Your instructions:
Every line of the material is to be quoted verbatim, minus the pictures.
********************
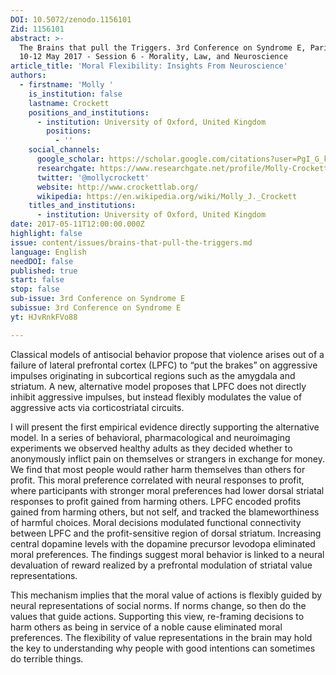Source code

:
 ```yaml
---
DOI: 10.5072/zenodo.1156101
Zid: 1156101
abstract: >-
  The Brains that pull the Triggers. 3rd Conference on Syndrome E, Paris IAS,
  10-12 May 2017 - Session 6 - Morality, Law, and Neuroscience
article_title: 'Moral Flexibility: Insights From Neuroscience'
authors:
  - firstname: 'Molly '
    is_institution: false
    lastname: Crockett
    positions_and_institutions:
      - institution: University of Oxford, United Kingdom
        positions:
          - ''
    social_channels:
      google_scholar: https://scholar.google.com/citations?user=PgI_G_kAAAAJ&hl=en
      researchgate: https://www.researchgate.net/profile/Molly-Crockett/3
      twitter: '@mollycrockett'
      website: http://www.crockettlab.org/
      wikipedia: https://en.wikipedia.org/wiki/Molly_J._Crockett
    titles_and_institutions:
      - institution: University of Oxford, United Kingdom
date: 2017-05-11T12:00:00.000Z
highlight: false
issue: content/issues/brains-that-pull-the-triggers.md
language: English
needDOI: false
published: true
start: false
stop: false
sub-issue: 3rd Conference on Syndrome E
subissue: 3rd Conference on Syndrome E
yt: HJvRnkFVo88

---
```


Classical models of antisocial behavior propose that violence arises out of a failure of lateral prefrontal cortex (LPFC) to “put the brakes” on aggressive impulses originating in subcortical regions such as the amygdala and striatum. A new, alternative model proposes that LPFC does not directly inhibit aggressive impulses, but instead flexibly modulates the value of aggressive acts via corticostriatal circuits. 

I will present the first empirical evidence directly supporting the alternative model. In a series of behavioral, pharmacological and neuroimaging experiments we observed healthy adults as they decided whether to anonymously inflict pain on themselves or strangers in exchange for money. We find that most people would rather harm themselves than others for profit. This moral preference correlated with neural responses to profit, where participants with stronger moral preferences had lower dorsal striatal responses to profit gained from harming others. LPFC encoded profits gained from harming others, but not self, and tracked the blameworthiness of harmful choices. Moral decisions modulated functional connectivity between LPFC and the profit-sensitive region of dorsal striatum. Increasing central dopamine levels with the dopamine precursor levodopa eliminated moral preferences. The findings suggest moral behavior is linked to a neural devaluation of reward realized by a prefrontal modulation of striatal value representations.

This mechanism implies that the moral value of actions is flexibly guided by neural representations of social norms. If norms change, so then do the values that guide actions. Supporting this view, re-framing decisions to harm others as being in service of a noble cause eliminated moral preferences. The flexibility of value representations in the brain may hold the key to understanding why people with good intentions can sometimes do terrible things.

<Youtube yt="HJvRnkFVo88" caption="Moral Flexibility: Insights From Neuroscience" start="false" stop="false"></Youtube>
********************
Written response:
Source code

:
 ```yaml
---
DOI: 10.5072/zenodo.1156101
Zid: 1156101
abstract: >-
  The Brains that pull the Triggers. 3rd Conference on Syndrome E, Paris IAS,
  10-12 May 2017 - Session 6 - Morality, Law, and Neuroscience
article_title: 'Moral Flexibility: Insights From Neuroscience'
authors:
  - firstname: 'Molly '
    is_institution: false
    lastname: Crockett
    positions_and_institutions:
      - institution: University of Oxford, United Kingdom
        positions:
          - ''
    social_channels:
      google_scholar: https://scholar.google.com/citations?user=PgI_G_kAAAAJ&hl=en
      researchgate: https://www.researchgate.net/profile/Molly-Crockett/3
      twitter: '@mollycrockett'
      website: http://www.crockettlab.org/
      wikipedia: https://en.wikipedia.org/wiki/Molly_J._Crockett
    titles_and_institutions:
      - institution: University of Oxford, United Kingdom
date: 2017-05-11T12:00:00.000Z
highlight: false
issue: content/issues/brains-that-pull-the-triggers.md
language: English
needDOI: false
published: true
start: false
stop: false
sub-issue: 3rd Conference on Syndrome E
subissue: 3rd Conference on Syndrome E
yt: HJvRnkFVo88

---
```


Classical models of antisocial behavior propose that violence arises out of a failure of lateral prefrontal cortex (LPFC) to “put the brakes” on aggressive impulses originating in subcortical regions such as the amygdala and striatum. A new, alternative model proposes that LPFC does not directly inhibit aggressive impulses, but instead flexibly modulates the value of aggressive acts via corticostriatal circuits. 

I will present the first empirical evidence directly supporting the alternative model. In a series of behavioral, pharmacological and neuroimaging experiments we observed healthy adults as they decided whether to anonymously inflict pain on themselves or strangers in exchange for money. We find that most people would rather harm themselves than others for profit. This moral preference correlated with neural responses to profit, where participants with stronger moral preferences had lower dorsal striatal responses to profit gained from harming others. LPFC encoded profits gained from harming others, but not self, and tracked the blameworthiness of harmful choices. Moral decisions modulated functional connectivity between LPFC and the profit-sensitive region of dorsal striatum. Increasing central dopamine levels with the dopamine precursor levodopa eliminated moral preferences. The findings suggest moral behavior is linked to a neural devaluation of reward realized by a prefrontal modulation of striatal value representations.

This mechanism implies that the moral value of actions is flexibly guided by neural representations of social norms. If norms change, so then do the values that guide actions. Supporting this view, re-framing decisions to harm others as being in service of a noble cause eliminated moral preferences. The flexibility of value representations in the brain may hold the key to understanding why people with good intentions can sometimes do terrible things.

<Youtube yt="HJvRnkFVo88" caption="Moral Flexibility: Insights From Neuroscience" start="false" stop="false"></Youtube>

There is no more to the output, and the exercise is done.